(Beginning of Exercise materials)

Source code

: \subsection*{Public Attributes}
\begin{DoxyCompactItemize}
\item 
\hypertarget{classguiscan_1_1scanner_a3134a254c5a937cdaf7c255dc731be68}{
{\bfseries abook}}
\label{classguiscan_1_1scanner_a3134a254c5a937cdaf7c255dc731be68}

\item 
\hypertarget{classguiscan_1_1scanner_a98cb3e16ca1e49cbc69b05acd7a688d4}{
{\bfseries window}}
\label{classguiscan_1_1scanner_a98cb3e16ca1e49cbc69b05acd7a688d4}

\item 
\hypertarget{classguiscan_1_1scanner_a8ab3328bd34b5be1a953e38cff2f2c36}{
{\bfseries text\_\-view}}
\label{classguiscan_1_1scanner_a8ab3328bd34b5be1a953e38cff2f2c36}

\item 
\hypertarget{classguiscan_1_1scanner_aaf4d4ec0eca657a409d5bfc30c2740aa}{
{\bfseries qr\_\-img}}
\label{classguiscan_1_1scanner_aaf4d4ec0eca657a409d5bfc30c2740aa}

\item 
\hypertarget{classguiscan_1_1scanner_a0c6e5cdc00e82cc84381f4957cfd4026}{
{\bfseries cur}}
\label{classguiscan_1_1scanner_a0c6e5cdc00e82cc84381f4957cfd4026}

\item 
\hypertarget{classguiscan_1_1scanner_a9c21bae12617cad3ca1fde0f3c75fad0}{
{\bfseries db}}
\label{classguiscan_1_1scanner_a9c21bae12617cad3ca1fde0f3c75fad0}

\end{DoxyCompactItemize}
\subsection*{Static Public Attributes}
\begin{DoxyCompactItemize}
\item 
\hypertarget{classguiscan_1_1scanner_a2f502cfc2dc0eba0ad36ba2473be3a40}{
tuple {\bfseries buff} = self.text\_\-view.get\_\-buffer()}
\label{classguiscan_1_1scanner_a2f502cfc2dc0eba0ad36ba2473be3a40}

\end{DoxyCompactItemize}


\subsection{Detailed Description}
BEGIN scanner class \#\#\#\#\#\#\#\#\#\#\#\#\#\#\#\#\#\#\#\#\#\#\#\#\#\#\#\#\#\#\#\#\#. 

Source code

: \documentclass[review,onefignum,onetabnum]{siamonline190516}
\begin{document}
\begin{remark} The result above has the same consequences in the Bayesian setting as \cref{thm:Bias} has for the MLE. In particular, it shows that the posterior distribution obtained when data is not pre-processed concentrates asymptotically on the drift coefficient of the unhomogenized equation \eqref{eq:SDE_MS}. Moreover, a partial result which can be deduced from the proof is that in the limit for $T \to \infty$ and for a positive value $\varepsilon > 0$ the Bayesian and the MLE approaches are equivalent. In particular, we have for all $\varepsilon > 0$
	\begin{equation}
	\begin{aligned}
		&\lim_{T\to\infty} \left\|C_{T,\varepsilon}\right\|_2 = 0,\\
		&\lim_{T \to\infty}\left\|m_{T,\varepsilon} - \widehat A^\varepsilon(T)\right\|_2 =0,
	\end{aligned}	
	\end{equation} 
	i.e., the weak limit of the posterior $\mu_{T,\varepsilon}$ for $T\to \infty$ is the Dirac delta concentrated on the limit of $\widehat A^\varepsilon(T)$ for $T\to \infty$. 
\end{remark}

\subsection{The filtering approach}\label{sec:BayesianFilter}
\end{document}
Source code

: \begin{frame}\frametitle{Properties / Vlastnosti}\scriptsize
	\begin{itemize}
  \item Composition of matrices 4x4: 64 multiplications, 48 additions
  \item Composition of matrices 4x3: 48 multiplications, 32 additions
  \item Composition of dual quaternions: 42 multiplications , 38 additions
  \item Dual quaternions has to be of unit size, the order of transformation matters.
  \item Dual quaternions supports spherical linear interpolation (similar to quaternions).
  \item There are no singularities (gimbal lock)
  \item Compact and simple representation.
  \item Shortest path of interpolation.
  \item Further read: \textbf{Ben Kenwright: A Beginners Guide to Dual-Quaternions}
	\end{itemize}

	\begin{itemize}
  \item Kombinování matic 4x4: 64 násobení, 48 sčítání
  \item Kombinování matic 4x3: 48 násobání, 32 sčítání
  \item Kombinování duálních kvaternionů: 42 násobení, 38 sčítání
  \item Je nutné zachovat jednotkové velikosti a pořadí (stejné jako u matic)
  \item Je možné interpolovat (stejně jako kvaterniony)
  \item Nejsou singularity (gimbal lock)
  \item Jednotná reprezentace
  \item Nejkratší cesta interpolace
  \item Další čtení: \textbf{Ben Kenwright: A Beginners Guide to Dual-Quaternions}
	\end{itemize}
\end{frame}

(End of Exercise materials)

Work to be completed:
So that nothing is lost, write out each record exactly as it appears above.

Answer area:
Source code

: \subsection*{Public Attributes}
\begin{DoxyCompactItemize}
\item 
\hypertarget{classguiscan_1_1scanner_a3134a254c5a937cdaf7c255dc731be68}{
{\bfseries abook}}
\label{classguiscan_1_1scanner_a3134a254c5a937cdaf7c255dc731be68}

\item 
\hypertarget{classguiscan_1_1scanner_a98cb3e16ca1e49cbc69b05acd7a688d4}{
{\bfseries window}}
\label{classguiscan_1_1scanner_a98cb3e16ca1e49cbc69b05acd7a688d4}

\item 
\hypertarget{classguiscan_1_1scanner_a8ab3328bd34b5be1a953e38cff2f2c36}{
{\bfseries text\_\-view}}
\label{classguiscan_1_1scanner_a8ab3328bd34b5be1a953e38cff2f2c36}

\item 
\hypertarget{classguiscan_1_1scanner_aaf4d4ec0eca657a409d5bfc30c2740aa}{
{\bfseries qr\_\-img}}
\label{classguiscan_1_1scanner_aaf4d4ec0eca657a409d5bfc30c2740aa}

\item 
\hypertarget{classguiscan_1_1scanner_a0c6e5cdc00e82cc84381f4957cfd4026}{
{\bfseries cur}}
\label{classguiscan_1_1scanner_a0c6e5cdc00e82cc84381f4957cfd4026}

\item 
\hypertarget{classguiscan_1_1scanner_a9c21bae12617cad3ca1fde0f3c75fad0}{
{\bfseries db}}
\label{classguiscan_1_1scanner_a9c21bae12617cad3ca1fde0f3c75fad0}

\end{DoxyCompactItemize}
\subsection*{Static Public Attributes}
\begin{DoxyCompactItemize}
\item 
\hypertarget{classguiscan_1_1scanner_a2f502cfc2dc0eba0ad36ba2473be3a40}{
tuple {\bfseries buff} = self.text\_\-view.get\_\-buffer()}
\label{classguiscan_1_1scanner_a2f502cfc2dc0eba0ad36ba2473be3a40}

\end{DoxyCompactItemize}


\subsection{Detailed Description}
BEGIN scanner class \#\#\#\#\#\#\#\#\#\#\#\#\#\#\#\#\#\#\#\#\#\#\#\#\#\#\#\#\#\#\#\#\#. 

Source code

: \documentclass[review,onefignum,onetabnum]{siamonline190516}
\begin{document}
\begin{remark} The result above has the same consequences in the Bayesian setting as \cref{thm:Bias} has for the MLE. In particular, it shows that the posterior distribution obtained when data is not pre-processed concentrates asymptotically on the drift coefficient of the unhomogenized equation \eqref{eq:SDE_MS}. Moreover, a partial result which can be deduced from the proof is that in the limit for $T \to \infty$ and for a positive value $\varepsilon > 0$ the Bayesian and the MLE approaches are equivalent. In particular, we have for all $\varepsilon > 0$
	\begin{equation}
	\begin{aligned}
		&\lim_{T\to\infty} \left\|C_{T,\varepsilon}\right\|_2 = 0,\\
		&\lim_{T \to\infty}\left\|m_{T,\varepsilon} - \widehat A^\varepsilon(T)\right\|_2 =0,
	\end{aligned}	
	\end{equation} 
	i.e., the weak limit of the posterior $\mu_{T,\varepsilon}$ for $T\to \infty$ is the Dirac delta concentrated on the limit of $\widehat A^\varepsilon(T)$ for $T\to \infty$. 
\end{remark}

\subsection{The filtering approach}\label{sec:BayesianFilter}
\end{document}
Source code

: \begin{frame}\frametitle{Properties / Vlastnosti}\scriptsize
	\begin{itemize}
  \item Composition of matrices 4x4: 64 multiplications, 48 additions
  \item Composition of matrices 4x3: 48 multiplications, 32 additions
  \item Composition of dual quaternions: 42 multiplications , 38 additions
  \item Dual quaternions has to be of unit size, the order of transformation matters.
  \item Dual quaternions supports spherical linear interpolation (similar to quaternions).
  \item There are no singularities (gimbal lock)
  \item Compact and simple representation.
  \item Shortest path of interpolation.
  \item Further read: \textbf{Ben Kenwright: A Beginners Guide to Dual-Quaternions}
	\end{itemize}

	\begin{itemize}
  \item Kombinování matic 4x4: 64 násobení, 48 sčítání
  \item Kombinování matic 4x3: 48 násobání, 32 sčítání
  \item Kombinování duálních kvaternionů: 42 násobení, 38 sčítání
  \item Je nutné zachovat jednotkové velikosti a pořadí (stejné jako u matic)
  \item Je možné interpolovat (stejně jako kvaterniony)
  \item Nejsou singularity (gimbal lock)
  \item Jednotná reprezentace
  \item Nejkratší cesta interpolace
  \item Další čtení: \textbf{Ben Kenwright: A Beginners Guide to Dual-Quaternions}
	\end{itemize}
\end{frame}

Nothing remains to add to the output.